Above we see what the confusion matrix would look like if we populate it with the information we currently have. Since we already know what image is of an animal and not we only get true positives and true negatives. If we instead would have predicted that the blueberry muffin was an animal, that would have been a false positive. If we would have predicted that the shepherd dog was a mop, that would have been a false negative.
Okay now that we have covered the concepts of the confusion matrix. Let us head into the metrics and how they work.
Accuracy is the most common metric to be used in everyday talk. Accuracy answers the question “Out of all the predictions we made, how many were true?”
As we will see later, accuracy is a blunt measure and can sometimes be misleading.
Precision is a metric that gives you the proportion of true positives to the amount of total positives that the model predicts. It answers the question “Out of all the positive predictions we made, how many were true?”
Recall focuses on how good the model is at finding all the positives. Recall is also called true positive rate and answers the question “Out of all the data points that should be predicted as true, how many did we correctly predict as true?”
As you can see from the definitions of precision and recall they are tightly connected.
F1 Score is a measure that combines recall and precision. As we have seen there is a trade-off between precision and recall, F1 can therefore be used to measure how effectively our models make that trade-off.

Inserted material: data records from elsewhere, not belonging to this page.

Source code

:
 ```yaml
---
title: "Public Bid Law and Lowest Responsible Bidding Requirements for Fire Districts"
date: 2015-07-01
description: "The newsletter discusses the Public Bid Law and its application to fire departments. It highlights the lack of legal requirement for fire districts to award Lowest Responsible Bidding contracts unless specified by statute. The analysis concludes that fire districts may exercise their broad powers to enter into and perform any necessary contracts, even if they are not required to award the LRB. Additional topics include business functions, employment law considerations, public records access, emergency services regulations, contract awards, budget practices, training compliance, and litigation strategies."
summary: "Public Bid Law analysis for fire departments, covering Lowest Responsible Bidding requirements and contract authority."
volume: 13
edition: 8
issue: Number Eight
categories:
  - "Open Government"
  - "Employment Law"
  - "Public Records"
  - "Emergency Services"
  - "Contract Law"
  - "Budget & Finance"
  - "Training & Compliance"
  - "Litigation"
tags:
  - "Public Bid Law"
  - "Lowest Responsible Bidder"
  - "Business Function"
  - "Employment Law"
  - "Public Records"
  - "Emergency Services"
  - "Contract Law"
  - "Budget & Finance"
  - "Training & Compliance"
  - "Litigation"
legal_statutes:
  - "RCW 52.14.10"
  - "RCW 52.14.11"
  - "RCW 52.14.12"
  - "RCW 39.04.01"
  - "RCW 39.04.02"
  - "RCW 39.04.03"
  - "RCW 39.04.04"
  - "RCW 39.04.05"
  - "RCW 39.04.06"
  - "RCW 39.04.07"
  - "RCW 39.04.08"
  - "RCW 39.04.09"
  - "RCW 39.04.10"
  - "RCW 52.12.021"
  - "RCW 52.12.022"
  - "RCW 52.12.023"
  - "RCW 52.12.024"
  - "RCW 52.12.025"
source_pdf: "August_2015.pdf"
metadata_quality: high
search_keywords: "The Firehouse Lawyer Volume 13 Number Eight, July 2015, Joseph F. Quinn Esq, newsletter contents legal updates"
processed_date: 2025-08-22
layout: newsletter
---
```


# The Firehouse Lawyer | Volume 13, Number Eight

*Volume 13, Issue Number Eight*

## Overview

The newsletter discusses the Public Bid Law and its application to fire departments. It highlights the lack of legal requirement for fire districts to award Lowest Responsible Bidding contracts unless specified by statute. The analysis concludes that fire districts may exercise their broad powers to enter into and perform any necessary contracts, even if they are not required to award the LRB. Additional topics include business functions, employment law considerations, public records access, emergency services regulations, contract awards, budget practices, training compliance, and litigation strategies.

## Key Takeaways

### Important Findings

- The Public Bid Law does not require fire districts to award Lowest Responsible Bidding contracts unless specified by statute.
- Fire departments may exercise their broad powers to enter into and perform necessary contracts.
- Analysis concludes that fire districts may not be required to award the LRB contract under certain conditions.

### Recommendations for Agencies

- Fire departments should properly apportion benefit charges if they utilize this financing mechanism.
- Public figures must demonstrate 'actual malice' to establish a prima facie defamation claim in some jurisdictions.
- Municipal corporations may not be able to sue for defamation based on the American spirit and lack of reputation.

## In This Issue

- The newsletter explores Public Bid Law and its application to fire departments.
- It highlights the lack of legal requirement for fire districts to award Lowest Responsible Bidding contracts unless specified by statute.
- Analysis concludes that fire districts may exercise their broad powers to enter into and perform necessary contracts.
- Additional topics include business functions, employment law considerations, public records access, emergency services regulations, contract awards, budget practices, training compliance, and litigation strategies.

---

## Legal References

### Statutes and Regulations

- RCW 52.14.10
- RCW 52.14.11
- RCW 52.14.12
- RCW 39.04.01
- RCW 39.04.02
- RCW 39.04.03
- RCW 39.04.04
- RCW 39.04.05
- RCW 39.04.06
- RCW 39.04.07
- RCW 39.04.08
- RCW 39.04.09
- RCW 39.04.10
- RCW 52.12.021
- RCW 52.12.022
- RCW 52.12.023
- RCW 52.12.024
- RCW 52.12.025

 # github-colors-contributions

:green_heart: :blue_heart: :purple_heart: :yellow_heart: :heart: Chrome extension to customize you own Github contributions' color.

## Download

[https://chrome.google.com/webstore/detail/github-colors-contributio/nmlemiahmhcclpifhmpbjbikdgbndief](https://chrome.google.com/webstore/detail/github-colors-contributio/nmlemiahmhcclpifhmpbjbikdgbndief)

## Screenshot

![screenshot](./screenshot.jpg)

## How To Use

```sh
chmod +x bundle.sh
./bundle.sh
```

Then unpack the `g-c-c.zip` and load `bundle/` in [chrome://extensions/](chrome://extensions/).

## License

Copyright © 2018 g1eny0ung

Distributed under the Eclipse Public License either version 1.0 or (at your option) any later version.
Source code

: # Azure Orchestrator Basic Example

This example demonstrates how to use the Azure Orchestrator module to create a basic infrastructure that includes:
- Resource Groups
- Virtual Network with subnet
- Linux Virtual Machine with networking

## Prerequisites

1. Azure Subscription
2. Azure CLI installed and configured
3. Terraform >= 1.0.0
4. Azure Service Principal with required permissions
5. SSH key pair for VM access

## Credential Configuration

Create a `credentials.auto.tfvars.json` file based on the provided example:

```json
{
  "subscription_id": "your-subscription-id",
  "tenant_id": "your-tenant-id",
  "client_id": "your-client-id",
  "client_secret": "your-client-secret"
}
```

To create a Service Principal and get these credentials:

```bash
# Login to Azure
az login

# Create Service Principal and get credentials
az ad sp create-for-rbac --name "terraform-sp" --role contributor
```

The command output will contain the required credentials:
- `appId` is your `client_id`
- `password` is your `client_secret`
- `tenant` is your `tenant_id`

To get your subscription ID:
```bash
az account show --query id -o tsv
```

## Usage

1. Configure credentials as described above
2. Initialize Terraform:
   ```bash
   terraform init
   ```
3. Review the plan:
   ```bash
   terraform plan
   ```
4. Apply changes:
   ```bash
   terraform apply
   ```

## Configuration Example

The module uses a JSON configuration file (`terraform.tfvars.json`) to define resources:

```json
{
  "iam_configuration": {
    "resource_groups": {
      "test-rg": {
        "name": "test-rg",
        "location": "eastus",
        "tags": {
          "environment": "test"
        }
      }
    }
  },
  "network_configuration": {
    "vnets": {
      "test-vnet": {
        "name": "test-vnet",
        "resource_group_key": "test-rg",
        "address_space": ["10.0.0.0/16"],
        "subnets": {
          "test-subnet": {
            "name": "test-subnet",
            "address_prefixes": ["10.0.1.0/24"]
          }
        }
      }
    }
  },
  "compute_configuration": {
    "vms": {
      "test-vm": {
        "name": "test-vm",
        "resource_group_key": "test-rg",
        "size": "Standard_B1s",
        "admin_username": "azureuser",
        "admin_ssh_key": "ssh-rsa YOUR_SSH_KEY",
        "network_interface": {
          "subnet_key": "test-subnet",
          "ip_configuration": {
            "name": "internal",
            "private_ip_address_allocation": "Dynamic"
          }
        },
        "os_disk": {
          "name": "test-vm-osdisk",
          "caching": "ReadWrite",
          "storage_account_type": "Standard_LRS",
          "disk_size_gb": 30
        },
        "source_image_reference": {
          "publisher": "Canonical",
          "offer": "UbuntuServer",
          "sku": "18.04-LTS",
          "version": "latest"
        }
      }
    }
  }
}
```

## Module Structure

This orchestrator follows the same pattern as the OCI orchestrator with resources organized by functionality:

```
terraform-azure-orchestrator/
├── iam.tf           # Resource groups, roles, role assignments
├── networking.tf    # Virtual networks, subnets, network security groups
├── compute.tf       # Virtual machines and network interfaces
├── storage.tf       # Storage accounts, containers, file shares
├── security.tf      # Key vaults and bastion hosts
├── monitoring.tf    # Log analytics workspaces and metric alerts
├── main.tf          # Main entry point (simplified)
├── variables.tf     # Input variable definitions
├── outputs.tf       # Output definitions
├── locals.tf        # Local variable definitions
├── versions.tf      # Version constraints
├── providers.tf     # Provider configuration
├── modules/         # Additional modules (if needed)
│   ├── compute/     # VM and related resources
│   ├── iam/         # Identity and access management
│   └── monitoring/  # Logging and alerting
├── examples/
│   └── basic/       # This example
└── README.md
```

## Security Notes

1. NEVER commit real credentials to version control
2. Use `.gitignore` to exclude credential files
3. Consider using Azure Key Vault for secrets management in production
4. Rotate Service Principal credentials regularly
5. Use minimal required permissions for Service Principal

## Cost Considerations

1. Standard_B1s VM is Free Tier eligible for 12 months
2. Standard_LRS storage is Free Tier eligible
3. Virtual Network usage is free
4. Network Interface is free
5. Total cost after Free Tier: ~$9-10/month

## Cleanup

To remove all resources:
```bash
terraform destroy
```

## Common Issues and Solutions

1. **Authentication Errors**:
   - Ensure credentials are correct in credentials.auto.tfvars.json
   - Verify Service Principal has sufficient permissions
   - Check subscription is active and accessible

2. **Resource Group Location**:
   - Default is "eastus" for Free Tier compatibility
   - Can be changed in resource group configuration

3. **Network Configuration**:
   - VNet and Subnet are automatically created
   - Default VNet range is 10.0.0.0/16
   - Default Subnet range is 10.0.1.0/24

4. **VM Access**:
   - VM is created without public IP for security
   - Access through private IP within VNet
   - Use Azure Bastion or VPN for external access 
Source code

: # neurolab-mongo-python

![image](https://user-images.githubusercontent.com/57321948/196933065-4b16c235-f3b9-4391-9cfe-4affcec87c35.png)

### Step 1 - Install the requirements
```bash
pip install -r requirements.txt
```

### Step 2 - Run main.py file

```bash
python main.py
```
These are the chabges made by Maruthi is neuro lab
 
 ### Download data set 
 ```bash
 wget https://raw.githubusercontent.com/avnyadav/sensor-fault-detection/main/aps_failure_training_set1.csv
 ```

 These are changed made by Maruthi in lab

One important feature of the F1 score is that the result is zero if any of the components (precision or recall) fall to zero. Thereby it penalizes extreme negative values of either component.
Machine learning model evaluation
Now that we have a little bit of an understanding for what each metric does. Let us look at how to evaluate some models and their predictive output using the metrics. We will look at four different models. You can follow all the calculations made and try them out yourself.
Model 1 (Classifies all images as animal)
This is an important case to consider. Given our very balanced dataset, a model that just predicts everything to be true gives us an accuracy of 50% and also more importantly a Recall of 100% as there are no false negatives. This model is of course not useful at all as it will classify every kind of image as an animal. If the balance between animals and not animals would have been different we would see quite significant differences in the metrics. (more on that in the next blog post).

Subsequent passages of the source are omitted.